Plain-text document sources:
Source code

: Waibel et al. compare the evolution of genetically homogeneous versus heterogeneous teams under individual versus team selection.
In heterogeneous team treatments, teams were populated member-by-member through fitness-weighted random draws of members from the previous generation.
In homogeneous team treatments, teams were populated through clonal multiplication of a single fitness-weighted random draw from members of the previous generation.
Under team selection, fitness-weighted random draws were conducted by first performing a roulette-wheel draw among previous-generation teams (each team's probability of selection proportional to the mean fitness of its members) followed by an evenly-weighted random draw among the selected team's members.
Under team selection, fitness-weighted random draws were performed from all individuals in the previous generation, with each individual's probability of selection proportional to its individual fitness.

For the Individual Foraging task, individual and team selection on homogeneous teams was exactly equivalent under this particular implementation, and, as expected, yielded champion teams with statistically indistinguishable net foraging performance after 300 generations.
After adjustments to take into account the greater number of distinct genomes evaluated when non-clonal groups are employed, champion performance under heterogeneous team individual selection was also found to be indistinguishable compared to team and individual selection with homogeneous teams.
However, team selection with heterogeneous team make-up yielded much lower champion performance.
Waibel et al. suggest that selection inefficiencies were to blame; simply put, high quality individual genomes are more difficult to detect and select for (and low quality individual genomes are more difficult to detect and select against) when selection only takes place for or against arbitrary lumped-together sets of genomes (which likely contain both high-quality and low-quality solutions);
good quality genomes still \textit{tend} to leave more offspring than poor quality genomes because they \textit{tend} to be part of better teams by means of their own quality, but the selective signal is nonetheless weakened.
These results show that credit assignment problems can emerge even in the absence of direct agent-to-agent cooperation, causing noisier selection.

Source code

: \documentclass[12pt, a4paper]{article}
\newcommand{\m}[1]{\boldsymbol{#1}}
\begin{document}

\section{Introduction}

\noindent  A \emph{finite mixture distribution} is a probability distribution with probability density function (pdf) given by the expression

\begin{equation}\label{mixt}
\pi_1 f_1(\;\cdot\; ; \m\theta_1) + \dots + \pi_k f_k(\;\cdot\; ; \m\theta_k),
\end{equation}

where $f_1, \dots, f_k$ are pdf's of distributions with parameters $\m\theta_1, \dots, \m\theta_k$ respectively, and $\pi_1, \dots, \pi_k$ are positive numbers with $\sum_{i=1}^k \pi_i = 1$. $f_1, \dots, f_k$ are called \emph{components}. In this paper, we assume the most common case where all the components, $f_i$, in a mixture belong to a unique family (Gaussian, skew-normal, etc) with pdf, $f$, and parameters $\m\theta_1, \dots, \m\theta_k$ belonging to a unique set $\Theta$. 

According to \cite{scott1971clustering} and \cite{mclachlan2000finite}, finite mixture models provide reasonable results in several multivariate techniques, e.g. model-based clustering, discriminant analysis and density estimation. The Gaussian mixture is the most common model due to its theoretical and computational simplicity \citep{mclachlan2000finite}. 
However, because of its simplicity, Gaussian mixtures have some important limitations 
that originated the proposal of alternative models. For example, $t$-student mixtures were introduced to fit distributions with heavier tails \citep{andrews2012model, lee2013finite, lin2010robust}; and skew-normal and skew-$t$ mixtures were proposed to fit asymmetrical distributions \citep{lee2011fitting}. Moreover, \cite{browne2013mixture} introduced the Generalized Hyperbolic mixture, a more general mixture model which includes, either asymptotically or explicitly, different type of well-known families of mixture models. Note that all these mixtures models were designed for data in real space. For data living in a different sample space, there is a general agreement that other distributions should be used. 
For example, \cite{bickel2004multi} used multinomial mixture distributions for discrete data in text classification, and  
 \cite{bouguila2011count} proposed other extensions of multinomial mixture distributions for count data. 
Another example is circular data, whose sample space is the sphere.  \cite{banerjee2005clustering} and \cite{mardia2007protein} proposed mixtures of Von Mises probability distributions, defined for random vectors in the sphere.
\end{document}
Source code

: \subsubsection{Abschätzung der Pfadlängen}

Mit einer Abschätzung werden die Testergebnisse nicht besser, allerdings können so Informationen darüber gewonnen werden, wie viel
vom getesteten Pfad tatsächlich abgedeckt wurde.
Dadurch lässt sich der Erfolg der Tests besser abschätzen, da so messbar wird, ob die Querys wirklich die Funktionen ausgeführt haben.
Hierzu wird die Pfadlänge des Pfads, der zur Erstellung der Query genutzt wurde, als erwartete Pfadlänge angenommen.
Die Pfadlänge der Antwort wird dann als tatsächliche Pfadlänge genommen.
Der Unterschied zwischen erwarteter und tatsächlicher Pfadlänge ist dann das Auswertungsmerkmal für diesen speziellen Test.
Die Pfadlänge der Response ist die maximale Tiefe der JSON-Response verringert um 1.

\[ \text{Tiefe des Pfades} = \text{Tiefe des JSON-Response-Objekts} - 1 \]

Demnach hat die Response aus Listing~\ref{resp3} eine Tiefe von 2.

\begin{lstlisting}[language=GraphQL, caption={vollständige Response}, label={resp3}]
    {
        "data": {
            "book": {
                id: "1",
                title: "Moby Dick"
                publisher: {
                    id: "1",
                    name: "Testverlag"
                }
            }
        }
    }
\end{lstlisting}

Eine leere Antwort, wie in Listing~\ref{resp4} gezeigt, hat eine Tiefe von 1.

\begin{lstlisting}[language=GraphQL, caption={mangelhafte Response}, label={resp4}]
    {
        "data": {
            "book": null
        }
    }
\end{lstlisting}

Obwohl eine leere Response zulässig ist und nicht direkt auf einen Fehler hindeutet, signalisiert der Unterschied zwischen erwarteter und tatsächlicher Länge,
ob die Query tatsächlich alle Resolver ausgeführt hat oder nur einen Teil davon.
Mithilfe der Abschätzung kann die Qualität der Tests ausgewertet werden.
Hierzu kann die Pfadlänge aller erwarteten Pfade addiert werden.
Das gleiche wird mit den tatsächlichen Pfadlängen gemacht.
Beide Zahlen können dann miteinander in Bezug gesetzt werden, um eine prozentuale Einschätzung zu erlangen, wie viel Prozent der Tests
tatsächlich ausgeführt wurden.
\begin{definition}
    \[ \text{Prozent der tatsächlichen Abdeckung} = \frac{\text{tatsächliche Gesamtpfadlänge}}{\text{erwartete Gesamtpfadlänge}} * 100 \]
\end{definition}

● **About this exercise**:
If a line in the entries above contains "zwischen", report it.

● **Task output**:
Der Unterschied zwischen erwarteter und tatsächlicher Pfadlänge ist dann das Auswertungsmerkmal für diesen speziellen Test.
Obwohl eine leere Response zulässig ist und nicht direkt auf einen Fehler hindeutet, signalisiert der Unterschied zwischen erwarteter und tatsächlicher Länge,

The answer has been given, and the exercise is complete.